In March 2008, I quit taking the Lamictal due to these significant mood swings and emotional outbursts. I chose to stop taking medication for anxiety and depression because for the entire 13 years I was on them, none of those medications I was ever prescribed actually helped. When I very first started taking Prozac, the original medication I was prescribed back in June 1996, five weeks later I attempted suicide for the first time in my life. Every time the medications were changed or the dosage was raised or another one added, I fell deeper into a state of depression where I could not function at all or I became completely suicidal, ruminating constantly on thoughts of suicide and obsessing over methods to take my life.
I’ve often experienced my thoughts as loud voices, with or without medication.

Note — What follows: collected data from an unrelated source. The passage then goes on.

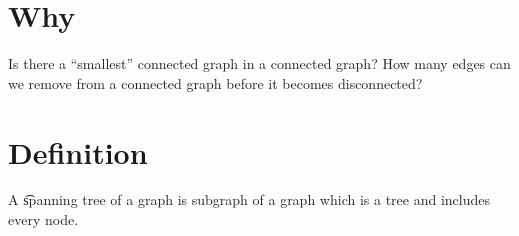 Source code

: 
\section*{Why}

Is there a ``smallest'' connected graph in a connected graph?
How many edges can we remove from a connected graph before it becomes disconnected?

\section*{Definition}

A \t{spanning tree of a graph} is subgraph of a graph which is a tree and includes every node.

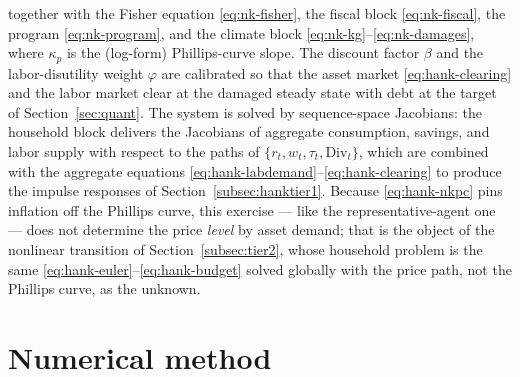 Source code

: \documentclass[12pt]{article}
\newcommand{\vphi}{\varphi}
\begin{document}
together with the Fisher equation \eqref{eq:nk-fisher}, the fiscal block
\eqref{eq:nk-fiscal}, the program \eqref{eq:nk-program}, and the climate
block \eqref{eq:nk-kg}--\eqref{eq:nk-damages}, where $\kappa_p$ is the
(log-form) Phillips-curve slope. The discount factor $\beta$ and the
labor-disutility weight $\vphi$ are calibrated so that the asset market
\eqref{eq:hank-clearing} and the labor market clear at the damaged steady
state with debt at the target of Section~\ref{sec:quant}. The system is
solved by sequence-space Jacobians: the household block delivers the
Jacobians of aggregate consumption, savings, and labor supply with respect
to the paths of $\{r_t,w_t,\tau_t,\mathrm{Div}_t\}$, which are combined with
the aggregate equations \eqref{eq:hank-labdemand}--\eqref{eq:hank-clearing}
to produce the impulse responses of
Section~\ref{subsec:hanktier1}. Because \eqref{eq:hank-nkpc} pins inflation
off the Phillips curve, this exercise --- like the representative-agent one
--- does not determine the price \emph{level} by asset demand; that is the
object of the nonlinear transition of Section~\ref{subsec:tier2}, whose
household problem is the same \eqref{eq:hank-euler}--\eqref{eq:hank-budget}
solved globally with the price path, not the Phillips curve, as the unknown.

\section{Numerical method}\label{app:numerics}
\end{document}
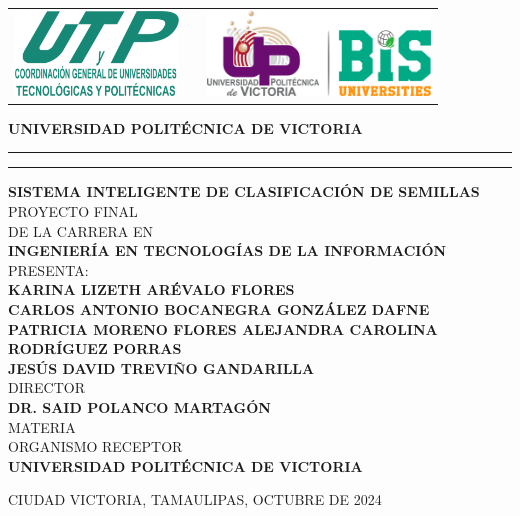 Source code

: \documentclass[12pt]{article}
\date{\specialdate\today}
\newcommand{\HRule}{\rule{\linewidth}{0.25mm}}
\newcommand{\ncarrera}            {Ingeniería en Tecnologías de la Información}
\newcommand{\nasesorinstitucional}{Dr. SAID POLANCO MARTAGÓN}
\newcommand{\NombreAlumno}{Karina Lizeth Arévalo Flores \\ Carlos Antonio Bocanegra González Dafne Patricia Moreno Flores
Alejandra Carolina Rodríguez Porras \\
Jesús David Treviño Gandarilla}
\newcommand{\NombreProyecto}{Sistema Inteligente de Clasificación de Semillas}
\newcommand{\organismoreceptor}   {Universidad Politécnica de Victoria}
\newcommand{\fechaPortada}               {Octubre de 2024}
\newcommand{\separacionCorta}{0.0cm}
\newcommand{\separacionLarga}{0.5cm}
\newcommand{\iemph}[1]{\MakeTextUppercase{#1}}
\begin{document}
\setcounter{page}{1}
\thispagestyle{empty}

\begin{center}

\begin{tabular}{cp{5cm}c}
\includegraphics[height=2.25cm]{UTYP.png} & 
& \includegraphics[height=2.25cm]{LogoUPV_2023.png}   \\
\end{tabular}

\Large \textbf{UNIVERSIDAD POLITÉCNICA DE VICTORIA}
\vspace{0.5cm}
\hrule
\vspace{0.1cm} 
\hrule
\vspace{0.5cm}


\textbf{\iemph{\NombreProyecto}} \\[\separacionLarga]
PROYECTO FINAL \\
DE LA CARRERA EN \\
\textbf{\iemph{\ncarrera}} \\[\separacionLarga]

PRESENTA: \\[\separacionCorta]
\textbf{\iemph{\NombreAlumno}}\\[\separacionLarga]


DIRECTOR \\[\separacionCorta]
\textbf{\iemph{\nasesorinstitucional}} \\[\separacionCorta]


 MATERIA \\[\separacionCorta]

ORGANISMO RECEPTOR \\[\separacionCorta]
\textbf{\iemph{\organismoreceptor}} \\[\separacionLarga]

\end{center}
\begin{flushright}
\iemph{Ciudad Victoria, Tamaulipas, \fechaPortada}
\end{flushright}
\end{document}
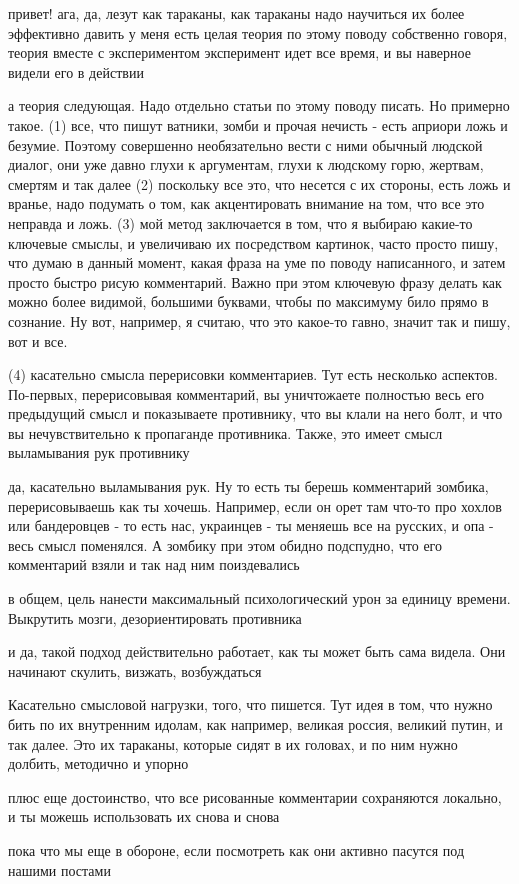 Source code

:  
 
 
 
 


привет! ага, да, лезут как тараканы, как тараканы
надо научиться их более эффективно давить
у меня есть целая теория по этому поводу
собственно говоря, теория вместе с экспериментом
эксперимент идет все время, и вы наверное видели его в действии

а теория следующая. Надо отдельно статьи по этому поводу писать. Но примерно
такое. (1) все, что пишут ватники, зомби и прочая нечисть - есть априори ложь и
безумие. Поэтому совершенно необязательно вести с ними обычный людской диалог,
они уже давно глухи к аргументам, глухи к людскому горю, жертвам, смертям и так
далее (2) поскольку все это, что несется с их стороны, есть ложь и вранье, надо
подумать о том, как акцентировать внимание на том, что все это неправда и ложь.
(3) мой метод заключается в том, что я выбираю какие-то ключевые смыслы, и
увеличиваю их посредством картинок, часто просто пишу, что думаю в данный
момент, какая фраза на уме по поводу написанного, и затем просто быстро рисую
комментарий. Важно при этом ключевую фразу делать как можно более видимой,
большими буквами, чтобы по максимуму било прямо в сознание. Ну вот, например, я
считаю, что это какое-то гавно, значит так и пишу, вот и все.

(4) касательно смысла перерисовки комментариев. Тут есть несколько аспектов.
По-первых, перерисовывая комментарий, вы уничтожаете полностью весь его
предыдущий смысл и показываете противнику, что вы клали на него болт, и что вы
нечувствительно к пропаганде противника. Также, это имеет смысл выламывания рук
противнику

да, касательно выламывания рук. Ну то есть ты берешь комментарий зомбика,
перерисовываешь как ты хочешь. Например, если он орет там что-то про хохлов или
бандеровцев - то есть нас, украинцев - ты меняешь все на русских, и опа - весь
смысл поменялся. А зомбику при этом обидно подспудно, что его комментарий взяли
и так над ним поиздевались

в общем, цель нанести максимальный психологический урон за единицу времени.
Выкрутить мозги, дезориентировать противника

и да, такой подход действительно работает, как ты может быть сама видела. Они
начинают скулить, визжать, возбуждаться

Касательно смысловой нагрузки, того, что пишется. Тут идея в том, что нужно
бить по их внутренним идолам, как например, великая россия, великий путин, и
так далее. Это их тараканы, которые сидят в их головах, и по ним нужно долбить,
методично и упорно

плюс еще достоинство, что все рисованные комментарии сохраняются локально, и ты
можешь использовать их снова и снова

пока что мы еще в обороне, если посмотреть как они активно пасутся под нашими
постами

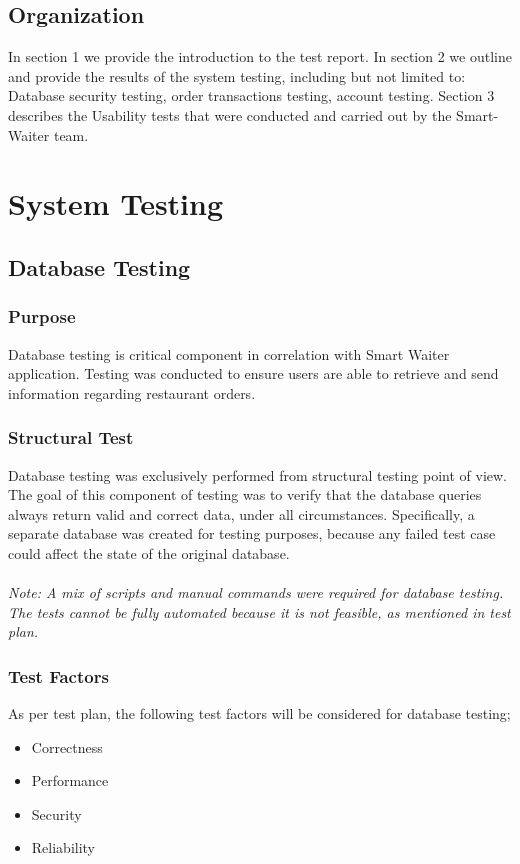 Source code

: \documentclass[12pt, titlepage]{article}
\begin{document}
\subsection{Organization}
In section 1 we provide the introduction to the test report. In section 2 we outline and provide the results of the system testing, including but not limited to: Database security testing, order transactions testing, account testing. Section 3 describes the Usability tests that were conducted and carried out by the Smart-Waiter team.
 
\section{System Testing} 


\subsection{Database Testing}

\subsubsection{Purpose}
Database testing is critical component in correlation with Smart Waiter application. Testing was conducted to ensure users are able to retrieve and send information regarding restaurant orders.

\subsubsection{Structural Test}
Database testing was exclusively performed from structural testing point of view. The goal of this component of testing was to verify that the database queries always return valid and correct data, under all circumstances. Specifically, a separate database was created for testing purposes, because any failed test case could affect the state of the original database.\\\\
\emph{Note: A mix of scripts and manual commands were required for database testing. The tests cannot be fully automated because it is not feasible, as mentioned in test plan.}
\subsubsection{Test Factors}
As per test plan, the following test factors will be considered for database testing;
\begin{itemize}
 \item Correctness
 \item Performance
 \item Security
 \item Reliability
 \end{itemize}
\end{document}
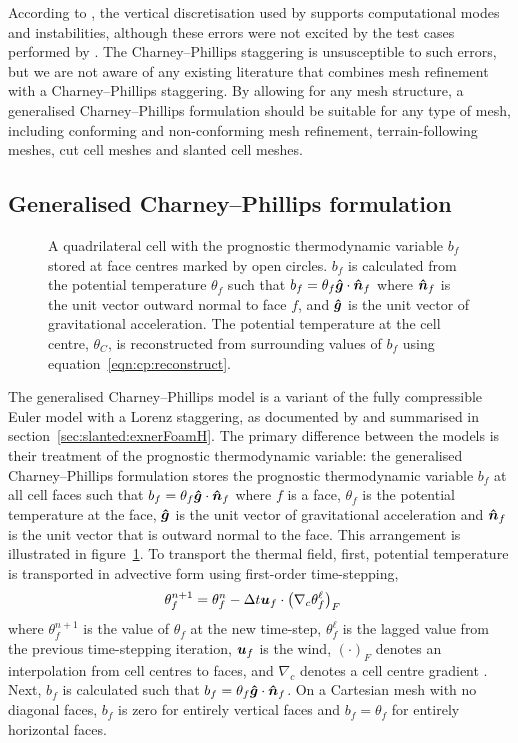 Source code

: According to \citet{thuburn-woolings2005}, the vertical discretisation used by \citet{yamazaki-satomura2012} supports computational modes and instabilities, although these errors were not excited by the test cases performed by \citet{yamazaki-satomura2012}.
The Charney--Phillips staggering is unsusceptible to such errors, but we are not aware of any existing literature that combines mesh refinement with a Charney--Phillips staggering.
By allowing for any mesh structure, a generalised Charney--Phillips formulation should be suitable for any type of mesh, including conforming and non-conforming mesh refinement, terrain-following meshes, cut cell meshes and slanted cell meshes.

\subsection{Generalised Charney--Phillips formulation}

\begin{figure}
	\centering
	
	\caption{A quadrilateral cell with the prognostic thermodynamic variable $b_f$ stored at face centres marked by open circles.
	$b_f$ is calculated from the potential temperature $\theta_f$ such that $b_f = \theta_f \bm{\hat{g}} \cdot \bm{\hat{n}}_f$ where $\bm{\hat{n}}_f$ is the unit vector outward normal to face $f$, and $\bm{\hat{g}}$ is the unit vector of gravitational acceleration.
	The potential temperature at the cell centre, $\theta_C$, is reconstructed from surrounding values of $b_f$ using equation~\eqref{eqn:cp:reconstruct}.}
	\label{fig:cp:staggering}
\end{figure}

The generalised Charney--Phillips model is a variant of the fully compressible Euler model with a Lorenz staggering, as documented by \citet{weller-shahrokhi2014} and summarised in section~\ref{sec:slanted:exnerFoamH}.
The primary difference between the models is their treatment of the prognostic thermodynamic variable: the generalised Charney--Phillips formulation stores the prognostic thermodynamic variable $b_f$ at all cell faces such that $b_f = \theta_f \bm{\hat{g}} \cdot \bm{\hat{n}}_f$ where $f$ is a face, $\theta_f$ is the potential temperature at the face, $\bm{\hat{g}}$ is the unit vector of gravitational acceleration and $\bm{\hat{n}}_f$ is the unit vector that is outward normal to the face.
This arrangement is illustrated in figure~\ref{fig:cp:staggering}.
To transport the thermal field, first, potential temperature is transported in advective form using first-order time-stepping,
\begin{align}
	\theta_f^{n+1} &= \theta_f^n - \Delta t \bm{u}_f \cdot \left( \nabla_c \theta_f^{\ell} \right)_F \label{eqn:cp:advection}
\end{align}
where $\theta_f^{n+1}$ is the value of $\theta_f$ at the new time-step, $\theta_f^\ell$ is the lagged value from the previous time-stepping iteration, $\bm{u}_f$ is the wind, $\left( \cdot \right)_F$ denotes an interpolation from cell centres to faces, and $\nabla_c$ denotes a cell centre gradient \citep{weller-shahrokhi2014}.
Next, $b_f$ is calculated such that $b_f = \theta_f \bm{\hat{g}} \cdot \bm{\hat{n}}_f$.  
On a Cartesian mesh with no diagonal faces, $b_f$ is zero for entirely vertical faces and $b_f = \theta_f$ for entirely horizontal faces.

Prior to my adult years from as early as the age of 10 or 11 years old, these “loud thoughts” were mostly benign, more so creative expressions of my imagination; but as I grew older these voices became more sinister, often times screaming at me to kill myself. If (and that’s a BIG “if”) the medication quieted these voices slightly, the effect wouldn’t last long because I developed a compulsive tendency to obsess over certain thoughts, specifically death and suicide. While these thoughts do still occur (stress triggers this response and suicidal behavior in me) and I still feel the hopelessness that accompanies them, they happen no more or no less frequently than while I was medicated. The medications, however, made it easier to act on these thoughts as I had very little impulse control while on them. I also believe that the medication prolonged the periods of depression rather than improving the symptoms. The medication robbed me of life’s greatest treasures, my emotions and my creativity. Without those, life is not worth living, at least, not for me.